Provident funds and pension funds are two types of retirement plans used around the world, but their specifics differ from region to region. Provident funds are prominent in Asia and Mexico, generally operating like Social Security does in the United States. Pension funds, also known as pension plans or, more specifically, defined-benefit plans, are offered by employers and governments, usually providing a retirement benefit to participants equal to a portion of their working income. There are some differences in how contributions are made and how benefits are accrued; the most significant differences are based on how benefits are paid.

Provident Fund

A provident is is a retirement fund run by the government. They are generally compulsory, often through taxes, and are funded by both employer and employee contributions. Governments set the rules regarding withdrawals, including minimum age and withdrawal amount. if a participant dies, his or her surviving spouse and dependents may be able to continue drawing payments. Unlike the U.S. Social Security system, workers in provident funds often only pay into their own retirement account, rather than a group account, so in this sense, a provident fund is similar to a 401(k) account. One key difference, though, is that in a 401(k) account, the account holder makes the investment decisions, while in a provident fund, the government makes the investment decisions.

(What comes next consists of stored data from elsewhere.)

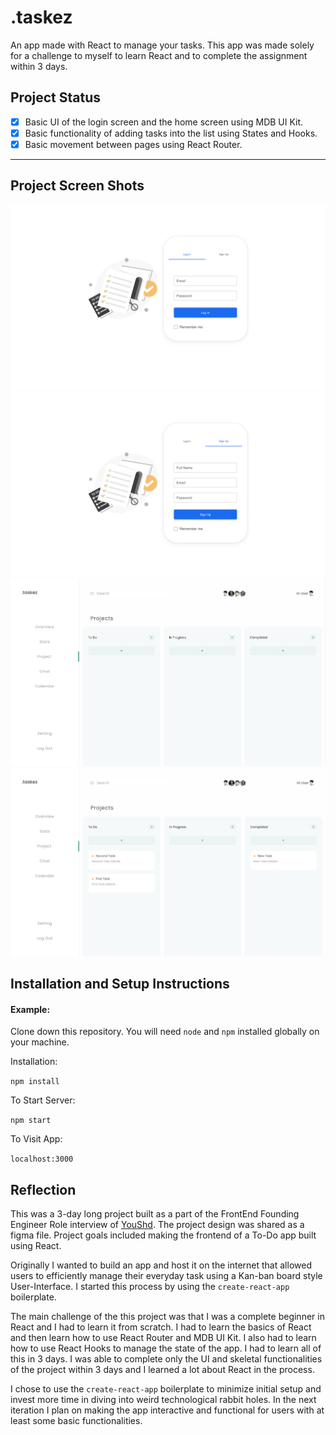 # .taskez


An app made with React to manage your tasks. This app was made solely for a challenge to myself to learn React and to complete the assignment within 3 days.


## Project Status
- [X] Basic UI of the login screen and the home screen using MDB UI Kit.
- [X] Basic functionality of adding tasks into the list using States and Hooks.
- [X] Basic movement between pages using React Router.

---
## Project Screen Shots

![ScreenShot](screenshots/LoginPage.png)
![ScreenShot](screenshots/SignUpPage.png)
![ScreenShot](screenshots/HomeScreen.png)
![ScreenShot](screenshots/HomeScreenWithTasks.png)

## Installation and Setup Instructions

#### Example:  

Clone down this repository. You will need `node` and `npm` installed globally on your machine.  

Installation:

`npm install`  

To Start Server:

`npm start`  

To Visit App:

`localhost:3000`  

## Reflection

This was a 3-day long project built as a part of the FrontEnd Founding Engineer Role interview of [YouShd](https://www.youshd.com/). The project design was shared as a figma file. Project goals included making the frontend of a To-Do app built using React. 

Originally I wanted to build an app and host it on the internet that allowed users to efficiently manage their everyday task using a Kan-ban board style User-Interface. I started this process by using the `create-react-app` boilerplate.  


The main challenge of the this project was that I was a complete beginner in React and I had to learn it from scratch. I had to learn the basics of React and then learn how to use React Router and MDB UI Kit. I also had to learn how to use React Hooks to manage the state of the app. I had to learn all of this in 3 days. I was able to complete only the UI and skeletal functionalities of the project within 3 days and I learned a lot about React in the process.

I chose to use the `create-react-app` boilerplate to minimize initial setup and invest more time in diving into weird technological rabbit holes. In the next iteration I plan on making the app interactive and functional for users with at least some basic functionalities.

Members of provident funds are able to take out a portion of their retirement benefits, typically one-third or one-fourth, in a lump sum up-front. The remaining benefits are distributed in monthly payouts. The tax treatment of lump-sum withdrawals also varies between regions, but usually only a portion of a provident fund's lump-sum withdrawals are tax-free. Pension fund payouts are taxed.

Pension Fund

A pension plan is a retirement plan in which an employer, and often the employees, make contributions into a pool of funds set aside for the workers' future benefit. The funds are invested on the employees' behalf, and the earnings on the investments help fund the workers' lives upon retirement. Unlike a provident fund, a pension fund is generally managed by the employer, not the government.

Some pension funds may allow individual participants to choose investments and contribution amounts, while most provident funds have compulsory contributions and centrally run investments. Unlike Social Security, some provident fund accounts are held in individual names, not pooled into a single trust fund account.

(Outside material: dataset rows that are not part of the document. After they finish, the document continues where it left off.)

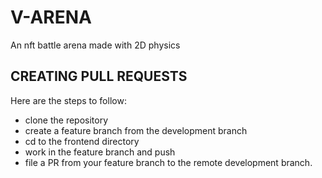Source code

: # V-ARENA

An nft battle arena made with 2D physics

## CREATING PULL REQUESTS

Here are the steps to follow:

- clone the repository
- create a feature branch from the development branch
- cd to the frontend directory
- work in the feature branch and push
- file a PR from your feature branch to the remote development branch.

In a sense, the benefits of a pension fund are more like an annuity, while the benefits of a provident fund offer considerably more payout flexibility. The other major difference lies in the compulsory nature of all provident fund contributions.

[Important: Upon retirement, members of a pension fund can take out as much of their benefits as they would like in a lump sum, though the more common course is to receive monthly payments.]

Key Takeaways

  • A provident is is a retirement fund run by the government.
  • A pension plan is a retirement plan run by an employer.
  • Pension funds operate much like an annuity.
  • Provident funds operate more like a 401(k) or savings account, where the money will run out eventually.